Why, then, is it not appreciated that when the basis for rulings is false, the risk of violence is not only higher but infinite?

We like our games, and we like our fictions about how people should be and should feel and should react even if you trash their lives maliciously. Hey, we’re disposed to remind, it’s the law.

All well and good until somebody gets an ax in the ear—an edgy remark, maybe; honesty often strikes us that way (i.e., like an ax in the ear).

The wonder is that more people who lie to the courts don’t meet premature ends—or at least sustain some anatomical remodeling. False accusations, which have inspired a great deal of sententious deliberation in recent months, don’t just “discomfort” people or make them “justifiably [and transiently] angry.” At the risk of being edgy again: People who haven’t been falsely accused in a legal procedure don’t know what the fuck they’re talking about. I was collegiately trained as a literary analyst—I’ve studied and taught Victorian literature—and I’m normally more disciplined in my remarks, but this subject rebukes gentility.
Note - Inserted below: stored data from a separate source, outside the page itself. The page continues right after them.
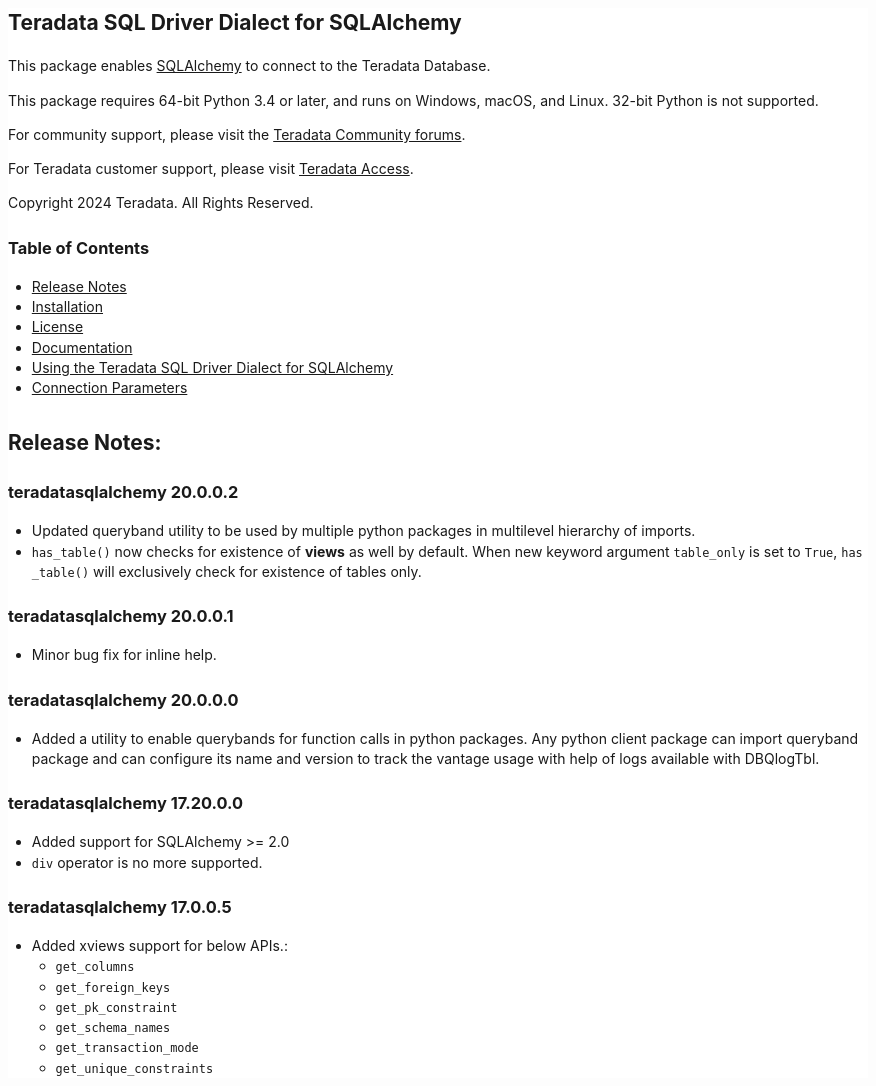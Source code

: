 ## Teradata SQL Driver Dialect for SQLAlchemy

This package enables [SQLAlchemy](https://pypi.org/project/SQLAlchemy/) to connect to the Teradata Database.

This package requires 64-bit Python 3.4 or later, and runs on Windows, macOS, and Linux. 32-bit Python is not supported.

For community support, please visit the [Teradata Community forums](https://community.teradata.com/).

For Teradata customer support, please visit [Teradata Access](https://access.teradata.com/).

Copyright 2024 Teradata. All Rights Reserved.

### Table of Contents

* [Release Notes](#release-notes)
* [Installation](#Installation)
* [License](#License)
* [Documentation](#Documentation)
* [Using the Teradata SQL Driver Dialect for SQLAlchemy](#Using)
* [Connection Parameters](#ConnectionParameters)

## Release Notes:
### teradatasqlalchemy 20.0.0.2
- Updated queryband utility to be used by multiple python packages in multilevel hierarchy of imports.
- `has_table()` now checks for existence of **views** as well by default. When new keyword argument `table_only` is set to `True`, `has_table()` will exclusively check for existence of tables only.

### teradatasqlalchemy 20.0.0.1
- Minor bug fix for inline help.

### teradatasqlalchemy 20.0.0.0
- Added a utility to enable querybands for function calls in python packages. Any python client package can import queryband package and can configure its name and version to track the vantage usage with help of logs available with DBQlogTbl.

### teradatasqlalchemy 17.20.0.0
- Added support for SQLAlchemy >= 2.0
- `div` operator is no more supported.
  
### teradatasqlalchemy 17.0.0.5
- Added xviews support for below APIs.:
  - `get_columns`
  - `get_foreign_keys`
  - `get_pk_constraint`
  - `get_schema_names`
  - `get_transaction_mode`
  - `get_unique_constraints`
Liars maim. That they do it with words in no way mitigates the brutality of the act or its consequences.

One would think that as people mature and progress through life, that they would stop behaviors of their youth. Unfortunately, this is not always the case. Sadly, adults can be bullies, just as children and teenagers can be bullies. While adults are more likely to use verbal bullying as opposed to physical bullying, the fact of the matter is that adult bullying exists. The goal of an adult bully is to gain power over another person, and make himself or herself the dominant adult. They try to humiliate victims, and “show them who is boss” (BullyingStatistics.org, “Adult Bullying”).

StopBullying.gov defines bullying as including name-calling, taunting, threatening, spreading rumors about someone, and embarrassing someone in public. Falsely labeling someone a stalker, child abuser, violent danger, or sexual deviant in one or more public trials whose findings are impressed on the target’s permanent record and are accompanied by menacing threats (if not immediate punishment) plainly qualifies. Among identified effects of bullying are suicide (“bullycide”) and violence, including murder. “Extreme emotional disturbance” is a defense for murder in some states (a finding that doesn’t excuse the act but does lighten the sentence), and a related murder defense is “provocation.”

Sure, character assassination is bloodless. What of it? If I circulate lies about someone and s/he snaps, I’m a bully, and I had it coming. Few people would say otherwise.

Ah, but if I lie and use the law as my medium to insult, demean, badger, intimidate, or otherwise persecute—hey, that’s different. I’m the “good guy.”

So suck it. And keep on sucking it, because the public record says my lies are the truth. Neener-neener.

A system that represents its purpose to be the curtailment of violence shouldn’t be promoting it by pandering to bullies, even “unofficially,” and its officers shouldn’t be serving as those bullies’ lieutenants and enforcers. If the system makes it easy to lie about and humiliate people, doesn’t hold liars accountable, and furthermore punishes the falsely accused based on lies, then it’s promoting violence.

This shouldn’t require social science research to corroborate. It shouldn’t even require this analyst’s observation.